Importance de l'expérience

   Coyote et Corbeau m'ont appris qu'un enseignement qui compte, qui prend racine, c'est un enseignement qui s'appuie sur l'expérience personnelle des élèves. Expérience vécue qu'ils mettent en commun, ou expérience qu'ils développent en classe en manipulant des objets, ou en travaillant sur des projets. Le cheminement entre modèle personnel du monde et acceptation du modèle présenté par l'enseignant ne se fait pas par la force, ni par le dogme, ce qui engendreraient une réaction de rejet, mais en douceur, comme un accompagnement : « Be the guide on the side, not the sage on the stage. »1 L'enseignante n'est plus le centre névralgique ; elle cherche à se dissoudre dans le continuum de la communauté. Pour éviter les chahuts, elle cultive une culture du respect et s'assure que les élèves sont en permanence impliqué(e)s dans des activités qui demandent toute leur attention.
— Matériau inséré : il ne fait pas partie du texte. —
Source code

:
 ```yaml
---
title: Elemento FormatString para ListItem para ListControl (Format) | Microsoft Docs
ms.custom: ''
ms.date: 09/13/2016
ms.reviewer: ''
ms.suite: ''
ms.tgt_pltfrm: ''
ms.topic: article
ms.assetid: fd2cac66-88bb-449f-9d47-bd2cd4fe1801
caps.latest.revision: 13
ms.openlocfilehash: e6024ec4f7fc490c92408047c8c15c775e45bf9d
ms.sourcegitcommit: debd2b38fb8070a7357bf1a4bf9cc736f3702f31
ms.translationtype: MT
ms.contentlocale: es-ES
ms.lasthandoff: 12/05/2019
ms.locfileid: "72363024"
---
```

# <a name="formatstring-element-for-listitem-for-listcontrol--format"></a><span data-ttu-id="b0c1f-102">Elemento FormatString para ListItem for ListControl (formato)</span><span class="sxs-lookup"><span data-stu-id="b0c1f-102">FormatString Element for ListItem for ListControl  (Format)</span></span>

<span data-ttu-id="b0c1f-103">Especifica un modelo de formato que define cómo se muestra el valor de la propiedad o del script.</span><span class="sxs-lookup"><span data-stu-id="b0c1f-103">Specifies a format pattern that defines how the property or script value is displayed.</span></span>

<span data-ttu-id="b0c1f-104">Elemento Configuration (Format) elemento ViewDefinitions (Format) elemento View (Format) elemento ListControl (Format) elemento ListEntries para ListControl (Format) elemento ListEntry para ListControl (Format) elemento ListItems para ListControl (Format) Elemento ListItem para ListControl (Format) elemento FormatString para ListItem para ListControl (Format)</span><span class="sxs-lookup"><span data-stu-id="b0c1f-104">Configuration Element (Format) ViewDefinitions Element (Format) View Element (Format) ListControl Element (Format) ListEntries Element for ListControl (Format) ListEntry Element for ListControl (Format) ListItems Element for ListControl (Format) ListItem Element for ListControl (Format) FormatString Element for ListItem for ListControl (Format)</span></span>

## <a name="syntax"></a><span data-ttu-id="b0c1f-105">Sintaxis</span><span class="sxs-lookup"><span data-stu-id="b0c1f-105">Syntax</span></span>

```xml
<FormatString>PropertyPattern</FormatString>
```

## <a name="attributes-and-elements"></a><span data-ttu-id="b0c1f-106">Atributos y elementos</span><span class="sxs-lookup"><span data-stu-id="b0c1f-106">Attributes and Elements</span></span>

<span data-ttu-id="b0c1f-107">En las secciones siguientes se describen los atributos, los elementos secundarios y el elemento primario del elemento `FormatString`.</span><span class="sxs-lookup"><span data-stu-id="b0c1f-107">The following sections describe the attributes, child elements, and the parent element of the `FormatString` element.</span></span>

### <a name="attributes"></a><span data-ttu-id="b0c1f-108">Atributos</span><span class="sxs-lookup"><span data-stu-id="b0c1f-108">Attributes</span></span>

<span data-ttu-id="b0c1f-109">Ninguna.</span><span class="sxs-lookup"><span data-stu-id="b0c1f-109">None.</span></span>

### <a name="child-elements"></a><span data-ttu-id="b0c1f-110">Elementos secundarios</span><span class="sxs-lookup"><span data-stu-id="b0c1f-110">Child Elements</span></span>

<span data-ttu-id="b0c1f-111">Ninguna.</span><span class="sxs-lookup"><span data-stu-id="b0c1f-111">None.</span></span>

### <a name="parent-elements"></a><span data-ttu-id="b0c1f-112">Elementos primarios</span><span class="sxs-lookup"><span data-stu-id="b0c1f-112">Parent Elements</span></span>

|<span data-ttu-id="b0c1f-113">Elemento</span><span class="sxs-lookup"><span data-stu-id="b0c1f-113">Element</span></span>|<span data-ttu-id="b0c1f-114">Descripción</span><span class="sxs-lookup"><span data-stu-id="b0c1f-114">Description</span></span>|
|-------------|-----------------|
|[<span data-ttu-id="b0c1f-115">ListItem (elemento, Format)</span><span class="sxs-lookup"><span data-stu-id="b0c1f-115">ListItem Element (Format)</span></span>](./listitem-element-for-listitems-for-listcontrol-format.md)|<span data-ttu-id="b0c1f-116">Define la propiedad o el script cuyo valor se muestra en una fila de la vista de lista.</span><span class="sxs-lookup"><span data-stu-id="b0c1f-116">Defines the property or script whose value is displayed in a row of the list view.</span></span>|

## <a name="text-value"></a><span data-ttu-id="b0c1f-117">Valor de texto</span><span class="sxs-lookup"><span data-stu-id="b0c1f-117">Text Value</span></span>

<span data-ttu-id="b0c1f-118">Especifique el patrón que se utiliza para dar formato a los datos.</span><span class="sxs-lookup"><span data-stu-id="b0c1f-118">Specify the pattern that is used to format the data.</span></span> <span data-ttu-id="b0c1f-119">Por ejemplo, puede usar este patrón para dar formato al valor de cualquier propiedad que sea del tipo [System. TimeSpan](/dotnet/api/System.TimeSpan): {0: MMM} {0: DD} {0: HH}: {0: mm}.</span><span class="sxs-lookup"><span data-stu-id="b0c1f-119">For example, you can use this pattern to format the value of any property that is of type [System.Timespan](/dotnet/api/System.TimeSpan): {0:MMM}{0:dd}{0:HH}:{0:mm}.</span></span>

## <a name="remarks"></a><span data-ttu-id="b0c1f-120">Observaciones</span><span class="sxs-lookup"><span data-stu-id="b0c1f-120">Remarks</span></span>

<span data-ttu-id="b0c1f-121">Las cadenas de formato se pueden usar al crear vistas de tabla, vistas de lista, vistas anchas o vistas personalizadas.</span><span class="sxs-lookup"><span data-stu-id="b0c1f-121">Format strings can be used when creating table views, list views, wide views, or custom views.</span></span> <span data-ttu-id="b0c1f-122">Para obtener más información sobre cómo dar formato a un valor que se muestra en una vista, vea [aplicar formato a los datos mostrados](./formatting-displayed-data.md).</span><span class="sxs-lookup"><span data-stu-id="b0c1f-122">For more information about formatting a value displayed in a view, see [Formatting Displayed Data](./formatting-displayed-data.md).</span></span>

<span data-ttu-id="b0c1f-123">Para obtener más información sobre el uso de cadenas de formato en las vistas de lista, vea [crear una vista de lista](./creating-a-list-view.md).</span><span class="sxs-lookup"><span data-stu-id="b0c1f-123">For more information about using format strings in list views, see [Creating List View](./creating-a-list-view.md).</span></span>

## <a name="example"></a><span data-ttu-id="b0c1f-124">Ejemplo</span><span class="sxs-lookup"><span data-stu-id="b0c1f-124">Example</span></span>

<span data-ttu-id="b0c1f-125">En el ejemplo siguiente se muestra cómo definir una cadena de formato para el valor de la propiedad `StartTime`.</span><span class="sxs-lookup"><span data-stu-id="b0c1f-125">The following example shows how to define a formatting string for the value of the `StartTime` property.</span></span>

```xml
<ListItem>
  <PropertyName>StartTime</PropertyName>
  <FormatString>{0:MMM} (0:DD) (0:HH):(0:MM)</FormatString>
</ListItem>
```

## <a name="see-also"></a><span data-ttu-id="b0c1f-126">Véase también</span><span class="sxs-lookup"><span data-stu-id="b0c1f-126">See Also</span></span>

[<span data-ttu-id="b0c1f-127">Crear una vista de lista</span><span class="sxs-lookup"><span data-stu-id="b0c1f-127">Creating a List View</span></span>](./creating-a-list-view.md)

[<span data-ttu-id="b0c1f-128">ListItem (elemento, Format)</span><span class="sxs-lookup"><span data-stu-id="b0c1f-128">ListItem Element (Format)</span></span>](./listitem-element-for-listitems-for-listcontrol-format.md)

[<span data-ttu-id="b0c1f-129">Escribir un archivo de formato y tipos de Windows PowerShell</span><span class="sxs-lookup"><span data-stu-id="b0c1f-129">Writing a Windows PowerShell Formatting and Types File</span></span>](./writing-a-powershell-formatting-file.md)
Tous les travaux de groupe sont notés ou présentés en public.

Qualités

   La généralisation gomme les qualités. Le mot « chaise » n'évoque pas la variété, la créativité et la beauté que l'on trouve dans un musée des arts décoratifs. De même, le symbole P (pression) ne suffit pas à raconter toutes les histoires du monde où il est impliqué : cachalot qui descend vers les abysses des fosses de l'Atlantique, mal de tête, gonflage de pneus, cohésion du soleil, volcans. Il ne s'agit pas de rejeter la généralisation, elle a sa place et son utilité, mais d'avoir conscience de ses limites et de voir qu'elle nous abstrait du monde vécu. 
   Vandana Shiva, ancienne physicienne et éco-activiste indienne, a fait une très beau discours sur le PIB : la manière dont nous sacralisons ce nombre efface les réalités qu'il sous-tend. Par exemple, une personne qui tombe malade fait augmenter le PIB, puisqu'elle a besoin de services, mais un fermier qui produit ses propres semences et nourrit sa famille n'y contribue pas.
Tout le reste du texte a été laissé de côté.